If that happens, it will strengthen the U.S. economy. A falling dollar may be the only major economic change that can accelerate the anemic pace of recovery and prevent a new downturn in U.S. economic activity.

The declining dollar has been the key driver of American exports, particularly now that slower growth in Europe and Asia is reducing their demand for imports. Although exports are only 10% of U.S. gross domestic product (GDP), the rise in exports during the past four quarters contributed more than 50% of GDP growth during that period.

While a lower dollar means higher import costs and therefore increased pressure on domestic inflation, even the 30% cumulative decline of the dollar over the past 10 years has not prevented the Federal Reserve from keeping average annual inflation at less than 3%. That experience shows that the U.S. can have both a strong currency at home and a more competitive dollar abroad.

Four strong market forces will put downward pressure on the dollar during coming years. The primary driver will be selling by sovereign wealth funds and other international holders of large dollar balances that believe their portfolios should be diversified to reduce their risks.

Korea, Taiwan and the oil-producing states each accumulated hundreds of billions of dollars over the past decade as a result of their large trade surpluses. While they initially viewed these funds as traditional foreign exchange reserves to be invested in highly liquid U.S. Treasury bills, they gradually realized that these large funds should be treated as investment assets and diversified accordingly.

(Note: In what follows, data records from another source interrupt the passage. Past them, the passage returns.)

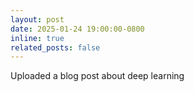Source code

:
 ```yaml
---
layout: post
date: 2025-01-24 19:00:00-0800
inline: true
related_posts: false
---
```


Uploaded a blog post about deep learning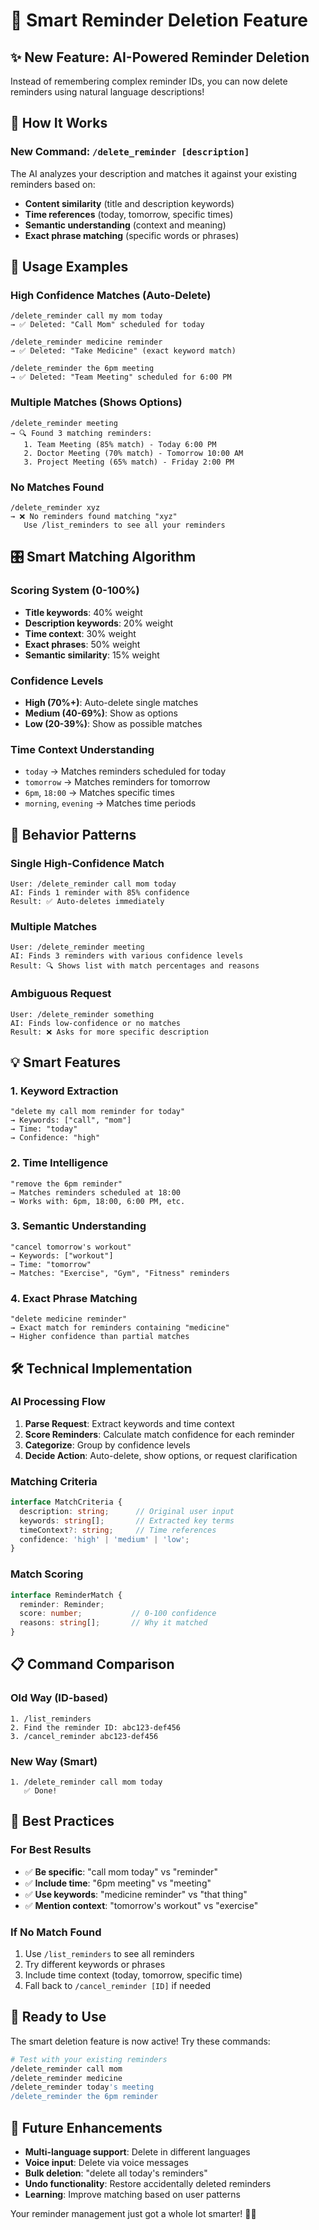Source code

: # 🧠 Smart Reminder Deletion Feature

## ✨ **New Feature: AI-Powered Reminder Deletion**

Instead of remembering complex reminder IDs, you can now delete reminders using natural language descriptions!

## 🎯 **How It Works**

### **New Command: `/delete_reminder [description]`**

The AI analyzes your description and matches it against your existing reminders based on:
- **Content similarity** (title and description keywords)
- **Time references** (today, tomorrow, specific times)
- **Semantic understanding** (context and meaning)
- **Exact phrase matching** (specific words or phrases)

## 📝 **Usage Examples**

### **High Confidence Matches (Auto-Delete)**
```
/delete_reminder call my mom today
→ ✅ Deleted: "Call Mom" scheduled for today

/delete_reminder medicine reminder
→ ✅ Deleted: "Take Medicine" (exact keyword match)

/delete_reminder the 6pm meeting
→ ✅ Deleted: "Team Meeting" scheduled for 6:00 PM
```

### **Multiple Matches (Shows Options)**
```
/delete_reminder meeting
→ 🔍 Found 3 matching reminders:
   1. Team Meeting (85% match) - Today 6:00 PM
   2. Doctor Meeting (70% match) - Tomorrow 10:00 AM
   3. Project Meeting (65% match) - Friday 2:00 PM
```

### **No Matches Found**
```
/delete_reminder xyz
→ ❌ No reminders found matching "xyz"
   Use /list_reminders to see all your reminders
```

## 🎛️ **Smart Matching Algorithm**

### **Scoring System (0-100%)**
- **Title keywords**: 40% weight
- **Description keywords**: 20% weight  
- **Time context**: 30% weight
- **Exact phrases**: 50% weight
- **Semantic similarity**: 15% weight

### **Confidence Levels**
- **High (70%+)**: Auto-delete single matches
- **Medium (40-69%)**: Show as options
- **Low (20-39%)**: Show as possible matches

### **Time Context Understanding**
- `today` → Matches reminders scheduled for today
- `tomorrow` → Matches reminders for tomorrow
- `6pm`, `18:00` → Matches specific times
- `morning`, `evening` → Matches time periods

## 🔄 **Behavior Patterns**

### **Single High-Confidence Match**
```
User: /delete_reminder call mom today
AI: Finds 1 reminder with 85% confidence
Result: ✅ Auto-deletes immediately
```

### **Multiple Matches**
```
User: /delete_reminder meeting
AI: Finds 3 reminders with various confidence levels
Result: 🔍 Shows list with match percentages and reasons
```

### **Ambiguous Request**
```
User: /delete_reminder something
AI: Finds low-confidence or no matches
Result: ❌ Asks for more specific description
```

## 💡 **Smart Features**

### **1. Keyword Extraction**
```
"delete my call mom reminder for today"
→ Keywords: ["call", "mom"]
→ Time: "today"
→ Confidence: "high"
```

### **2. Time Intelligence**
```
"remove the 6pm reminder"
→ Matches reminders scheduled at 18:00
→ Works with: 6pm, 18:00, 6:00 PM, etc.
```

### **3. Semantic Understanding**
```
"cancel tomorrow's workout"
→ Keywords: ["workout"]
→ Time: "tomorrow"
→ Matches: "Exercise", "Gym", "Fitness" reminders
```

### **4. Exact Phrase Matching**
```
"delete medicine reminder"
→ Exact match for reminders containing "medicine"
→ Higher confidence than partial matches
```

## 🛠️ **Technical Implementation**

### **AI Processing Flow**
1. **Parse Request**: Extract keywords and time context
2. **Score Reminders**: Calculate match confidence for each reminder
3. **Categorize**: Group by confidence levels
4. **Decide Action**: Auto-delete, show options, or request clarification

### **Matching Criteria**
```typescript
interface MatchCriteria {
  description: string;      // Original user input
  keywords: string[];       // Extracted key terms
  timeContext?: string;     // Time references
  confidence: 'high' | 'medium' | 'low';
}
```

### **Match Scoring**
```typescript
interface ReminderMatch {
  reminder: Reminder;
  score: number;           // 0-100 confidence
  reasons: string[];       // Why it matched
}
```

## 📋 **Command Comparison**

### **Old Way (ID-based)**
```
1. /list_reminders
2. Find the reminder ID: abc123-def456
3. /cancel_reminder abc123-def456
```

### **New Way (Smart)**
```
1. /delete_reminder call mom today
   ✅ Done!
```

## 🎯 **Best Practices**

### **For Best Results**
- ✅ **Be specific**: "call mom today" vs "reminder"
- ✅ **Include time**: "6pm meeting" vs "meeting"
- ✅ **Use keywords**: "medicine reminder" vs "that thing"
- ✅ **Mention context**: "tomorrow's workout" vs "exercise"

### **If No Match Found**
1. Use `/list_reminders` to see all reminders
2. Try different keywords or phrases
3. Include time context (today, tomorrow, specific time)
4. Fall back to `/cancel_reminder [ID]` if needed

## 🚀 **Ready to Use**

The smart deletion feature is now active! Try these commands:

```bash
# Test with your existing reminders
/delete_reminder call mom
/delete_reminder medicine
/delete_reminder today's meeting
/delete_reminder the 6pm reminder
```

## 🔮 **Future Enhancements**

- **Multi-language support**: Delete in different languages
- **Voice input**: Delete via voice messages
- **Bulk deletion**: "delete all today's reminders"
- **Undo functionality**: Restore accidentally deleted reminders
- **Learning**: Improve matching based on user patterns

Your reminder management just got a whole lot smarter! 🧠✨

Euro bonds are the main alternative asset into which they have been shifting their funds. While that shift was temporarily suspended last spring when the crisis began in the European peripheral countries, investors soon realized that the problems of those countries should be reflected in interest spreads rather than in the value of the euro. So they started buying euro bonds again, allowing the euro to recover and remain strong. The indication that China has been investing three-fourths of its incremental foreign exchange in euros this year is indicative of this continued portfolio rebalancing. And even with the recent chaos in Europe, the euro has held its value.

The interest rate difference between short-term dollar securities and similar euro securities is the second reason to expect the euro to keep rising relative to the dollar. The European Central Bank has set a higher short-term interest rate than the Fed's near-zero federal-funds rate. The ECB will increase it further to prevent the rising prices of imported food and energy from triggering a wage-price spiral in Europe's highly unionized economy.

In the U.S., where only 7% of private workers are unionized, there is now little danger of an inflationary wage-price spiral. The Fed can therefore counter the current economic weakness by promising to keep short rates at a near-zero level for an extended period of time.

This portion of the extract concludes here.